Lo scenario è il seguente:

a) Le biblioteche di università sono servizi fondamentali per la ricerca, la didattica e lo studio personale, l’accesso alle loro sedi per lavorare è necessario quanto l’accesso alle loro risorse digitali e questo accesso è ostacolato da regole restrittive;
b) tutte le biblioteche appartenenti a organismi pubblici, comprese quelle di università, dovrebbero rendere disponibili le loro collezioni e i loro servizi a chiunque ne abbia bisogno, mentre molte biblioteche di università sono riservate agli studenti iscritti e al personale docente dell’ateneo cui la biblioteca appartiene;
c) le norme sul diritto d’autore ostacolano il soddisfacimento delle esigenze della ricerca, della didattica e dello studio personale.

Da decenni come AIB chiediamo una legge nazionale sulle biblioteche (su *tutte* le biblioteche, di ogni tipologia, sul sistema bibliotecario nazionale), per fare chiarezza sulle loro finalità, funzioni, doveri, prerogative e sull’architettura, collaborativa e multilivello che, dai servizi di prossimità ai servizi infrastrutturali nazionali, deve rispondere efficacemente ai molteplici e differenziati bisogni di accesso alla conoscenza dei cittadini italiani; chiediamo da anni maggiori investimenti politici e finanziari per lo sviluppo dei servizi bibliotecari universali e riforme in materia di diritto d’autore per facilitare la ricerca, l’insegnamento, l’accesso alle fonti di conoscenza. 

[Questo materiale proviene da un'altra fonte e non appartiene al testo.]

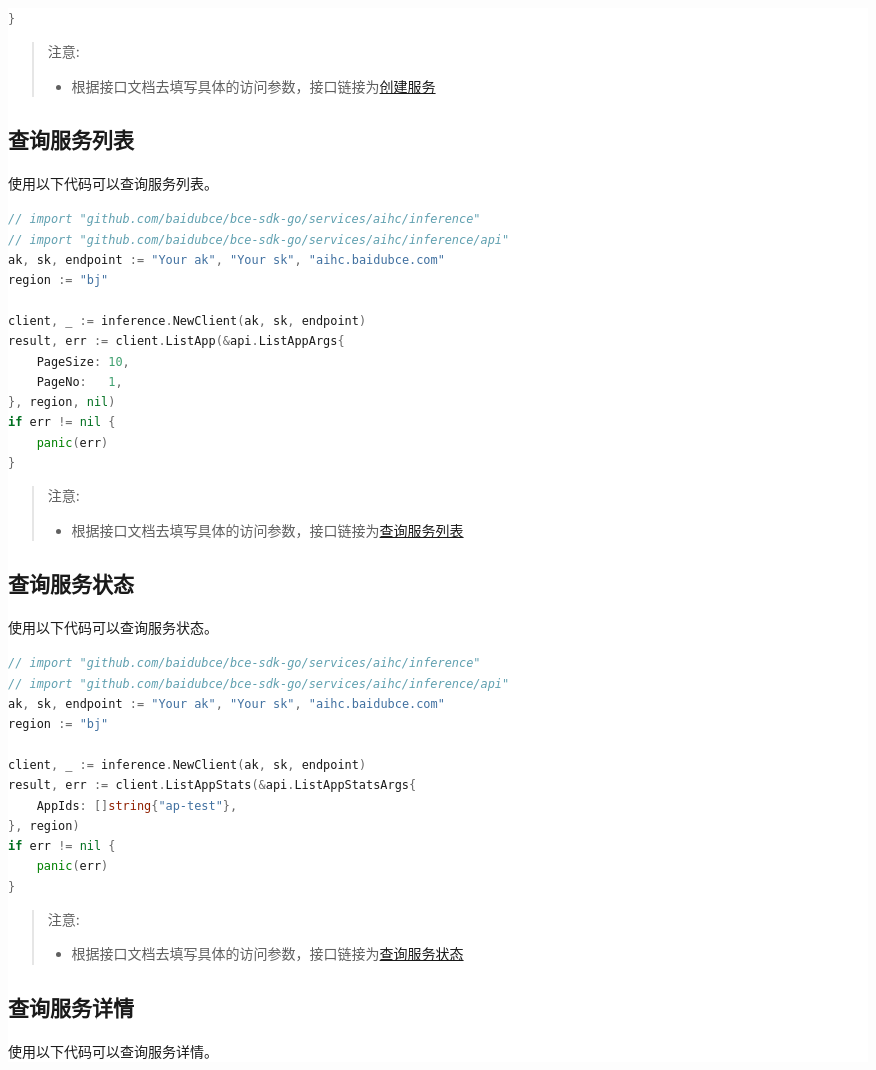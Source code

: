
 ```go
}
```

> 注意:
> - 根据接口文档去填写具体的访问参数，接口链接为[创建服务](https://cloud.baidu.com/doc/AIHC/s/Rm2eg9dtl#%E5%88%9B%E5%BB%BA%E6%9C%8D%E5%8A%A1)

## 查询服务列表
使用以下代码可以查询服务列表。
```go
// import "github.com/baidubce/bce-sdk-go/services/aihc/inference"
// import "github.com/baidubce/bce-sdk-go/services/aihc/inference/api"
ak, sk, endpoint := "Your ak", "Your sk", "aihc.baidubce.com"
region := "bj"

client, _ := inference.NewClient(ak, sk, endpoint)
result, err := client.ListApp(&api.ListAppArgs{
    PageSize: 10,
    PageNo:   1,
}, region, nil)
if err != nil {
    panic(err)
}
```

> 注意:
> - 根据接口文档去填写具体的访问参数，接口链接为[查询服务列表](https://cloud.baidu.com/doc/AIHC/s/Rm2eg9dtl#%E6%9F%A5%E8%AF%A2%E6%9C%8D%E5%8A%A1%E5%88%97%E8%A1%A8)

## 查询服务状态
使用以下代码可以查询服务状态。

```go
// import "github.com/baidubce/bce-sdk-go/services/aihc/inference"
// import "github.com/baidubce/bce-sdk-go/services/aihc/inference/api"
ak, sk, endpoint := "Your ak", "Your sk", "aihc.baidubce.com"
region := "bj"

client, _ := inference.NewClient(ak, sk, endpoint)
result, err := client.ListAppStats(&api.ListAppStatsArgs{
    AppIds: []string{"ap-test"},
}, region)
if err != nil {
    panic(err)
}
```

> 注意:
> - 根据接口文档去填写具体的访问参数，接口链接为[查询服务状态](https://cloud.baidu.com/doc/AIHC/s/Rm2eg9dtl#%E6%9F%A5%E8%AF%A2%E6%9C%8D%E5%8A%A1%E7%8A%B6%E6%80%81)

## 查询服务详情
使用以下代码可以查询服务详情。
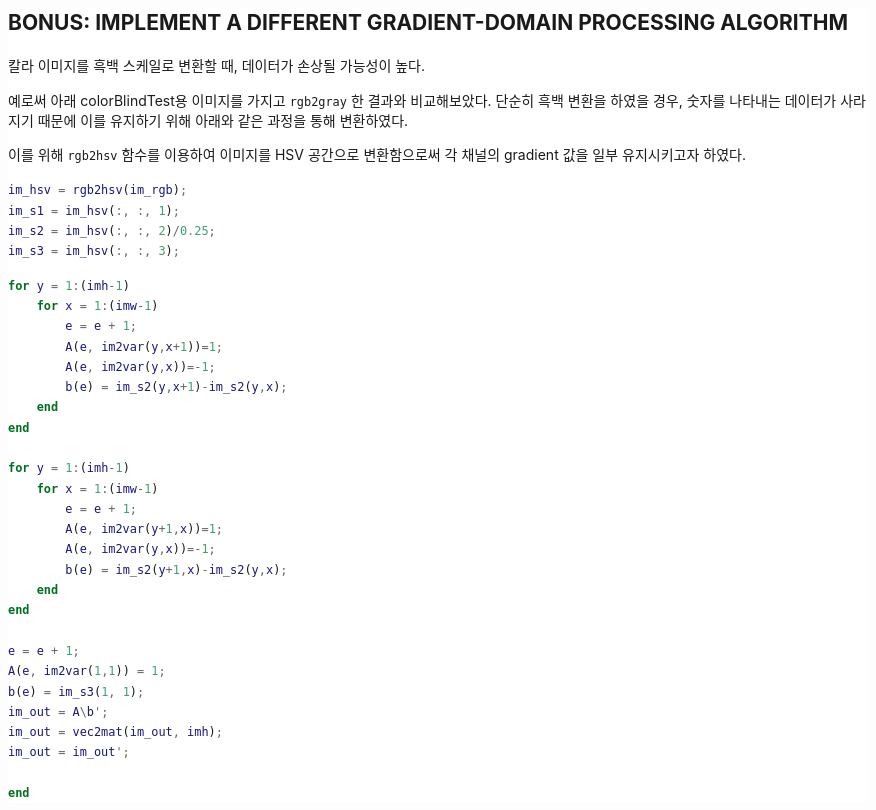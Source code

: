 
## BONUS: IMPLEMENT A DIFFERENT GRADIENT-DOMAIN PROCESSING ALGORITHM
칼라 이미지를 흑백 스케일로 변환할 때, 데이터가 손상될 가능성이 높다.

예로써 아래 colorBlindTest용 이미지를 가지고 `rgb2gray` 한 결과와 비교해보았다.
단순히 흑백 변환을 하였을 경우, 숫자를 나타내는 데이터가 사라지기 때문에 이를 유지하기 위해 아래와 같은 과정을 통해 변환하였다.

이를 위해 ```rgb2hsv``` 함수를 이용하여 이미지를 HSV 공간으로 변환함으로써 각 채널의 gradient 값을 일부 유지시키고자 하였다.
```matlab
im_hsv = rgb2hsv(im_rgb);
im_s1 = im_hsv(:, :, 1);
im_s2 = im_hsv(:, :, 2)/0.25;
im_s3 = im_hsv(:, :, 3);
```

```matlab
for y = 1:(imh-1)
    for x = 1:(imw-1)
        e = e + 1;
        A(e, im2var(y,x+1))=1; 
        A(e, im2var(y,x))=-1; 
        b(e) = im_s2(y,x+1)-im_s2(y,x);
    end
end

for y = 1:(imh-1)
    for x = 1:(imw-1)
        e = e + 1;
        A(e, im2var(y+1,x))=1; 
        A(e, im2var(y,x))=-1; 
        b(e) = im_s2(y+1,x)-im_s2(y,x);
    end
end

e = e + 1;
A(e, im2var(1,1)) = 1;
b(e) = im_s3(1, 1);
im_out = A\b';
im_out = vec2mat(im_out, imh);
im_out = im_out';

end
```
<p align='center'>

Sottoscriviamo quindi con convinzione l’appello del prof. Barbero ai Ministri e chiediamo loro di chiarire ai Rettori e al management degli atenei italiani che anche le biblioteche di università statali, in quanto appartenenti a organismi pubblici, devono assicurare – come previsto dal Codice dei beni culturali – l’accesso alle loro collezioni a chiunque ne abbia bisogno, senza limitarlo agli utenti “interni”. Questo significa, tra l’altro, che deve essere prevista un’apposita eccezione a favore dell’accesso da parte di pubblico esterno a biblioteche e archivi, nella regolamentazione dell’accesso alle sedi che le università hanno adottato per la prevenzione del rischio di contagio durante la pandemia. 
Ciò detto, siamo sorpresi per il fatto che il prof. Barbero non chiami in causa nella sua lettera il principale e più diretto interlocutore a riguardo: egli dovrebbe sapere bene che non sono i direttori di biblioteca e nemmeno i ministri a decidere le policy di accesso alle strutture degli atenei.
Ai fini del raggiungimento degli obiettivi di maggiore apertura che meritoriamente il prof. Barbero auspica, il primo interlocutore è la comunità accademica, i suoi stessi colleghi che compongono la governance delle università!
Stiamo parlando infatti di enti caratterizzati da amplissima autonomia statutaria e regolamentare, dove anche le politiche di gestione e apertura delle biblioteche sono stabilite dalle autorità accademiche, composte in massima parte da docenti universitari.
Stiamo parlando di un settore in cui fino a pochi anni fa tutto il personale amministrativo, tecnico e bibliotecario veniva definito in blocco per negazione – “personale non docente” -, a riprova del limitato peso specifico di questo personale, e in particolare dei bibliotecari, nelle decisioni riguardanti (anche) le biblioteche.
Chiunque lavori all’interno delle università italiane queste cose le sa benissimo e sa che anche in tempi normali sono tuttora pochi i docenti, i dipartimenti, i senati accademici, i consigli di amministrazione e i comitati scientifici spontaneamente inclini ad accogliere chiunque nelle “loro” biblioteche. Questa scarsa inclinazione (ma dovremmo dire talvolta questa forte resistenza) all’apertura verso l’esterno è la ragione per cui tuttora – a dispetto della cosiddetta Terza missione delle università  – nei regolamenti di molte biblioteche di università (soprattutto quelle dipartimentali, le più chiuse rispetto a quelle centrali, di polo o di area) sono previste numerose restrizioni all’accesso di studenti e pubblico esterno, e questo non in via eccezionale per effetto della pandemia, ma come regola della casa.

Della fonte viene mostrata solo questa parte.